Computer-assisted scoring of PD-L1 expression
Pathologists tend to overestimate the proportion of cells within a tumor staining positive at low levels and at high levels.15 To aid with maintaining scoring accuracy across a wide range of expression values, computer-assisted cell scoring was performed using inForm 2.1.1 software (PerkinElmer). A spectral library for DAB and hematoxylin was created using the Nuance 3.0.2 software (PerkinElmer). Viable tumor and associated peritumoral stroma were separated from blank space or areas of necrosis via a trainable tissue classifier algorithm. Cells were segmented by the software into nuclear, cytoplasm, and membrane components by using the hematoxylin stain to establish the nuclear center. Thresholds for scoring cells as positive for PD-L1 expression were defined by two pathologists (JMT and RAA) for each antibody. The software was then used to quantify the total number and percentage of cells in the specimen expressing PD-L1. To control for the possible contribution of melanin to the score, each matched isotype control was also scored, and the final % of cells demonstrating PD-L1 expression was determined by subtracting the score of the isotype control from the PD-L1-stained slide. Additionally, subset analysis was performed on cases with either higher or lower melanin content to determine whether this could potentially impact the correlative studies, Supplementary Figure 3A.

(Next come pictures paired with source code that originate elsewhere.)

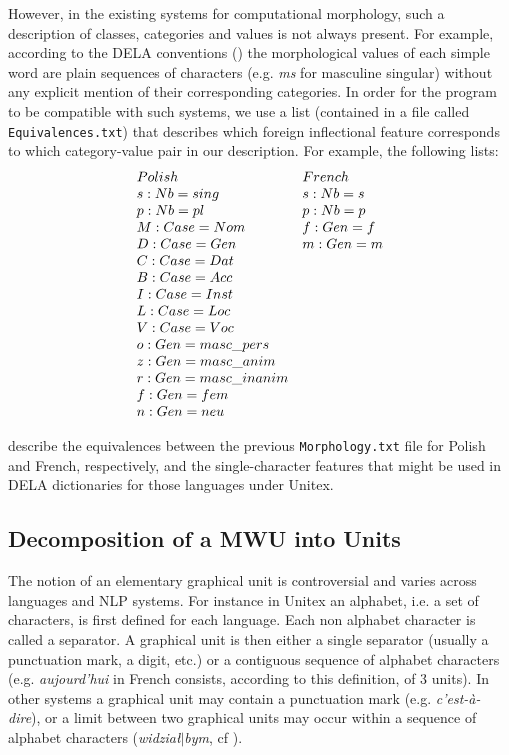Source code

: \bigskip
\noindent However, in the existing systems for computational morphology, such a
description of classes, categories and values is not always present. For example, according to the DELA 
conventions (\cite{dicos-francais}) the morphological values of each simple word are plain 
sequences of characters (e.g. \emph{ms} for masculine singular) without any explicit mention 
of their corresponding categories. In order for the program to be compatible
with such systems, we use a list (contained in a file
called
\verb+Equivalences.txt+) that describes which foreign inflectional feature
corresponds to which category-value pair in our description. For example, the following lists:
\[
\begin{array}[c]{ll}
Polish                        &French\\
s: Nb=sing                    &s: Nb=s  \\
p: Nb=pl                      &p: Nb=p \\
M: Case=Nom                   &f: Gen=f  \\
D: Case=Gen                   &m: Gen=m    \\
C: Case=Dat  &\\
B: Case=Acc  &\\
I: Case=Inst  &\\
L: Case=Loc  &\\
V: Case=Voc  &\\
o: Gen=masc\_pers  &\\
z: Gen=masc\_anim  &\\
r: Gen=masc\_inanim  &\\
f: Gen=fem  &\\
n: Gen=neu &
\end{array}
\]

\bigskip
\noindent describe the equivalences between the previous \verb+Morphology.txt+
file for Polish and French, respectively, and the single-character features that might be used in 
DELA dictionaries for those languages under Unitex.

\subsection{Decomposition of a MWU into Units}
\label{subsec:decomp}
The notion of an elementary graphical unit is controversial and varies across languages 
and NLP systems. For instance in Unitex an alphabet, i.e. a set of characters, is
first defined for each language. Each non alphabet character is called a separator. A graphical 
unit is then either a single separator (usually a punctuation mark, a digit, etc.) or a 
contiguous sequence of alphabet characters (e.g. \emph{aujourd'hui} in French consists, 
according to this definition, of 3 units). In other systems a graphical unit may contain 
a punctuation mark (e.g. \emph{c'est-\`a-dire}), or a limit between two graphical units 
may occur within a sequence of alphabet characters (\emph{widzia\l $\mid$bym}, cf \cite{PrzepWol03}).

PD-L1 staining intensity was also scored. Specifically, after image processing, the software generated a mean-membrane intensity score for each cell. These scores were divided into 50-bins by 0.01 units, such that the 20th bin encapsulated all cells with mean-membrane staining intensities of 0.19–0.20, and the 50th bin includes all cells with intensities of 0.49 or higher. A 50-bin H-score was calculated for each patient specimen by taking the sum of all of the products of the bin number and the fraction of cells within the sample that occupied that bin; for example, if 5% of cells occupied bin 20, the 50-bin H-score would equal one, i.e. 5% x 20, for that bin, and the totals generated from each of the 50-bins are summed to produce an H-score that ranges from 0–50. Raw 50-bin H-scores were calculated for these samples and their respective isotype control slides. The H-score from the isotype control was subtracted from the raw H-score of the PD-L1-stained slide to correct for the presence of background melanin and generate a final H-score for each specimen.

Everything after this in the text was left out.